La poesia di Bandini orbita innanzitutto intorno a una città, nominata con il palindromo Aznèciv: è il luogo della vita, ma
anche il suo doppio, il luogo cui lo sguardo ritorna dopo aver spaziato oltre le mura, dopo aver esplorato un altrove che è insieme storia e sogno.
In queste liriche s’intersecano e si frangono dunque piani diversi dell’esperienza, per condensarsi in immagini e trovar forme rigorose ma variegate e all’apparenza divergenti: perché ormai, attraversato il Novecento, con la sua feroce distruzione e ricostruzione di mondi, è sempre più difficile trovare le parole che possano render conto dei nodi dell’esistenza con la giusta essenzialità e precisione.
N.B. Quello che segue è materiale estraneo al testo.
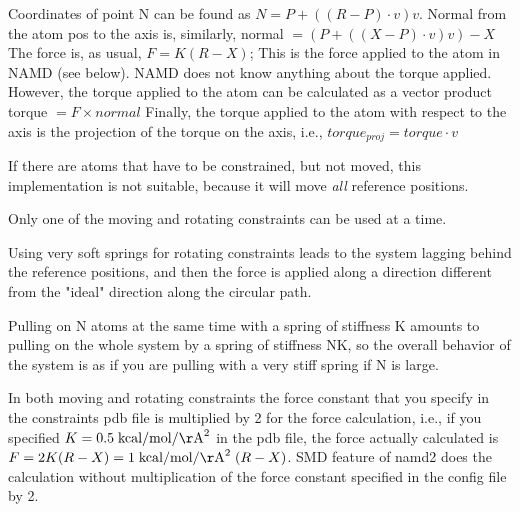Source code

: Coordinates of point N can be found as
   $N = P + ( (R - P) \cdot v ) v$.
Normal from the atom pos to the axis is, similarly,
   normal $= ( P + ( (X - P) \cdot v ) v ) - X$
The force is, as usual,
   $F = K (R - X)$;
This is the force applied to the atom in NAMD (see below).
NAMD does not know anything about the torque
applied. However, the torque applied to the atom can be calculated
as a vector product
   torque $= F \times normal$
Finally, the torque applied to the atom with respect to the axis
is the projection of the torque on the axis, i.e.,
   $torque_{proj} = torque \cdot v$

If there are atoms that have to be constrained, but not moved,
this implementation is not suitable, because it will move {\em all}
reference positions.

Only one of the moving and rotating constraints can be used at a
time.

Using very soft springs for rotating constraints leads to the system
   lagging behind the reference positions, and then the force is applied
   along a direction different from the "ideal" direction along the
   circular path.

Pulling on N atoms at the same time with a spring of stiffness K
   amounts to pulling on the whole system by a spring of stiffness NK,
   so the overall behavior of the system is as if you are pulling with a
   very stiff spring if N is large.

In both moving and rotating constraints the force constant that you
   specify in the constraints pdb file is multiplied by 2 for the force
   calculation, i.e., if you specified $K = 0.5 \; {\rm kcal}/{\rm mol}/{\rm \AA}^2$ in the pdb
file,
   the force actually calculated is $F = 2 K (R-X) = 1 \; {\rm kcal}/{\rm mol}/{\rm \AA}^2 \; (R-X)$.
   SMD feature of namd2 does the calculation without multiplication of
the
   force constant specified in the config file by 2.


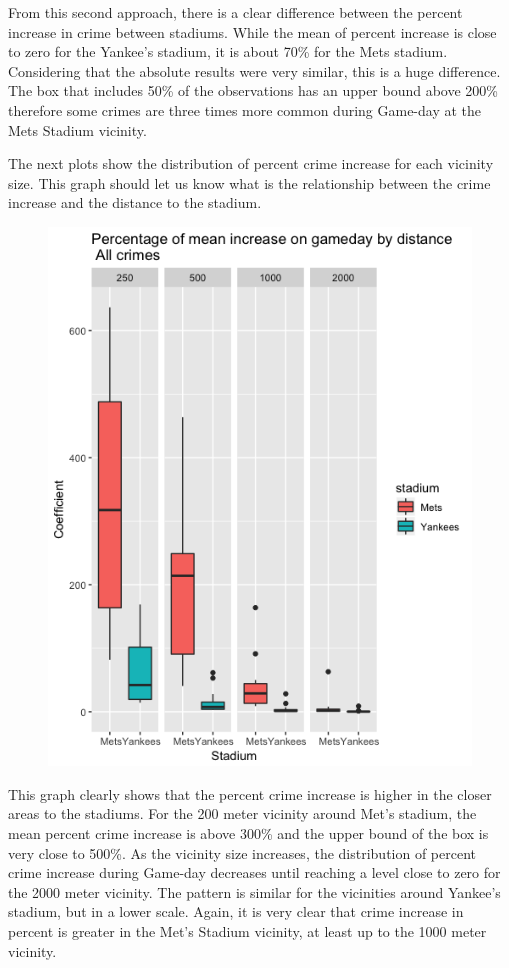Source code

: \documentclass{article}
\begin{document}
From this second approach, there is a clear difference between the percent increase in crime between stadiums. While the mean of percent increase is close to zero for the Yankee's stadium, it is about 70\% for the Mets stadium. Considering that the absolute results were very similar, this is a huge difference.  The box that includes 50\% of the observations has an upper bound above 200\% therefore some crimes are three times more common  during Game-day at the Mets Stadium vicinity. 

The next plots show the  distribution of  percent crime increase for each vicinity size. This graph should let us know what is the relationship between the crime increase and the distance to the stadium.

\begin{figure}[H]
\centering
\includegraphics[scale=0.45]{percent_box_4.png}
\end{figure}

This graph clearly shows that the percent crime increase is higher in the closer areas to the stadiums. For the 200 meter vicinity around Met's stadium, the mean percent crime increase is above 300\% and the upper bound of the box is very close to 500\%. As the vicinity size increases, the distribution of percent crime increase during Game-day decreases until reaching a level close to zero for the 2000 meter vicinity. The pattern is similar for the vicinities around Yankee's stadium, but in a lower scale. Again, it is very clear that crime increase in percent is greater in the Met's Stadium vicinity, at least up to the 1000 meter vicinity.
\end{document}
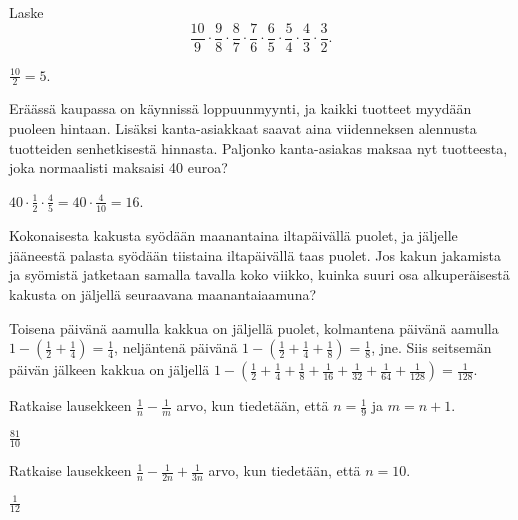 \begin{tehtavasivu}
\begin{tehtava}
    Laske 
    \[ \frac{10}{9}\cdot \frac{9}{8}\cdot \frac{8}{7}\cdot \frac{7}{6}\cdot \frac{6}{5}
    \cdot \frac{5}{4}\cdot \frac{4}{3}\cdot \frac{3}{2}. \]
    \begin{vastaus}
		$\frac{10}{2}=5$.
    \end{vastaus}        
\end{tehtava}
    
\begin{tehtava}
	Eräässä kaupassa on käynnissä loppuunmyynti, ja kaikki tuotteet
    myydään puoleen hintaan. Lisäksi kanta-asiakkaat saavat aina
    viidenneksen alennusta tuotteiden senhetkisestä hinnasta.
	Paljonko kanta-asiakas maksaa nyt tuotteesta, joka normaalisti
    maksaisi 40 euroa?
    \begin{vastaus}
		$40\cdot \frac{1}{2} \cdot \frac{4}{5}=40\cdot \frac{4}{10}= 16$. 
	\end{vastaus}
\end{tehtava}
    
\begin{tehtava}
	Kokonaisesta kakusta syödään maanantaina iltapäivällä puolet, ja jäljelle
	jääneestä palasta syödään tiistaina iltapäivällä taas puolet.
	Jos kakun jakamista ja syömistä jatketaan samalla tavalla koko viikko,
	kuinka suuri osa alkuperäisestä kakusta on
	jäljellä seuraavana maanantaiaamuna?
	\begin{vastaus}
		Toisena päivänä aamulla kakkua on jäljellä puolet, kolmantena
		päivänä aamulla
		$1-\left(\frac{1}{2} + \frac{1}{4}\right) = \frac{1}{4}$, 
		neljäntenä päivänä
		$1-\left(\frac{1}{2} + \frac{1}{4} + \frac{1}{8}\right)
		= \frac{1}{8}$, jne.
		Siis seitsemän päivän jälkeen kakkua on jäljellä
		$1-\left(\frac{1}{2} + \frac{1}{4} + \frac{1}{8} +
		\frac{1}{16} + \frac{1}{32} + \frac{1}{64} + \frac{1}{128}\right)
		= \frac{1}{128}$.  
	\end{vastaus}
\end{tehtava}

\begin{tehtava}
	Ratkaise lausekkeen $\frac{1}{n}-\frac{1}{m}$ arvo, kun tiedetään, että $n = \frac{1}{9}$ ja $m=n+1$.
	\begin{vastaus}
		$\frac{81}{10}$
	\end{vastaus}
\end{tehtava}

\begin{tehtava}
	Ratkaise lausekkeen $\frac{1}{n}-\frac{1}{2n}+\frac{1}{3n}$ arvo, kun tiedetään, että $n = 10$.
	\begin{vastaus}
		$\frac{1}{12}$
	\end{vastaus}
\end{tehtava}


\end{tehtavasivu}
Ecco dunque incrociarsi e rispondersi, tra battimenti e interferenze, insieme alla lingua anche il dialetto e il latino e con loro le nostalgie di un’epoca in cui la parola poetica ancora poteva avere la forza delle cose e della verità.
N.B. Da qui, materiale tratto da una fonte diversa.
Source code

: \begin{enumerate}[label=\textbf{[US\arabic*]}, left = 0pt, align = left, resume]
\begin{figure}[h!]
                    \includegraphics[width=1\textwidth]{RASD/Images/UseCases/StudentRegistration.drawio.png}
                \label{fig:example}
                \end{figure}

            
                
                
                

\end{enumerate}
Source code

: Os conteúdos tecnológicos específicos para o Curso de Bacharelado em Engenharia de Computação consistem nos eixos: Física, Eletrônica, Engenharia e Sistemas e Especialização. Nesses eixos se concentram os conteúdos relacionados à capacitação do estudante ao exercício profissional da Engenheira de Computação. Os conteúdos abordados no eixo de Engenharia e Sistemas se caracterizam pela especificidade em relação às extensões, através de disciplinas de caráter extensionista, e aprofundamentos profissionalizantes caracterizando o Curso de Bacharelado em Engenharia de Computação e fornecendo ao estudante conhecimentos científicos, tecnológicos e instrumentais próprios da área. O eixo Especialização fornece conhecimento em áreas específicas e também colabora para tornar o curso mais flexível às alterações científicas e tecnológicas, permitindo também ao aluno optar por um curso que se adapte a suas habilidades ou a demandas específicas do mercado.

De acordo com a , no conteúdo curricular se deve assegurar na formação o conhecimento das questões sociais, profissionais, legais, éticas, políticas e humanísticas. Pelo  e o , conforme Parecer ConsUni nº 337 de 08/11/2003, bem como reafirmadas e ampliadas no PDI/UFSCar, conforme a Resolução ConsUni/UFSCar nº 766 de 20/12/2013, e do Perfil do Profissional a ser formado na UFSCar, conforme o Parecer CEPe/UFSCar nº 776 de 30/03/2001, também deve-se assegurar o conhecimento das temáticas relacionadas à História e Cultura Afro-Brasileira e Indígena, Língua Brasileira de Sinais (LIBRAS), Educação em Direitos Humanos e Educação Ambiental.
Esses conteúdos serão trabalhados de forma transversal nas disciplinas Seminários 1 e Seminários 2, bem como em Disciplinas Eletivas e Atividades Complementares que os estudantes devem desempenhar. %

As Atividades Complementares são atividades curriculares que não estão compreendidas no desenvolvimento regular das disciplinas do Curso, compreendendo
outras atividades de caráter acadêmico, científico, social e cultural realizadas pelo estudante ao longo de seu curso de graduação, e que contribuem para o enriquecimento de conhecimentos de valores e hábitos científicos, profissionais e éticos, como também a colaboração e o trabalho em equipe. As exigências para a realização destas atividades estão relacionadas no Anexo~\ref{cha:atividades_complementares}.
Il confronto aperto con la realtà e le sue convulsioni, e insieme il suo conflagrare con il dato autobiografico e quotidiano, trovano un contrappunto nell’osservazione e nella puntigliosa nominazione della natura: non tanto come pulsione regressiva
verso un edenico stato naturale, ma proprio nella loro capacità di diventare simboli a cospetto della modernità che li assedia,
in un accostamento che ne fa altrettanti emblemi d’estraneità, quasi a indicare impossibili vie di fuga.
Modulato sul basso continuo d’una nota di struggente malinconia, a far da contrappeso a una visione pragmatica e insieme
disperata dell’uomo, Dietro i cancelli e altrove traccia così una sorta di bilancio di un uomo e d’una generazione poetica, delle
loro fedi e delle loro speranze: un punto d’arrivo, certo, ma dal quale possiamo forse provare a ripartire.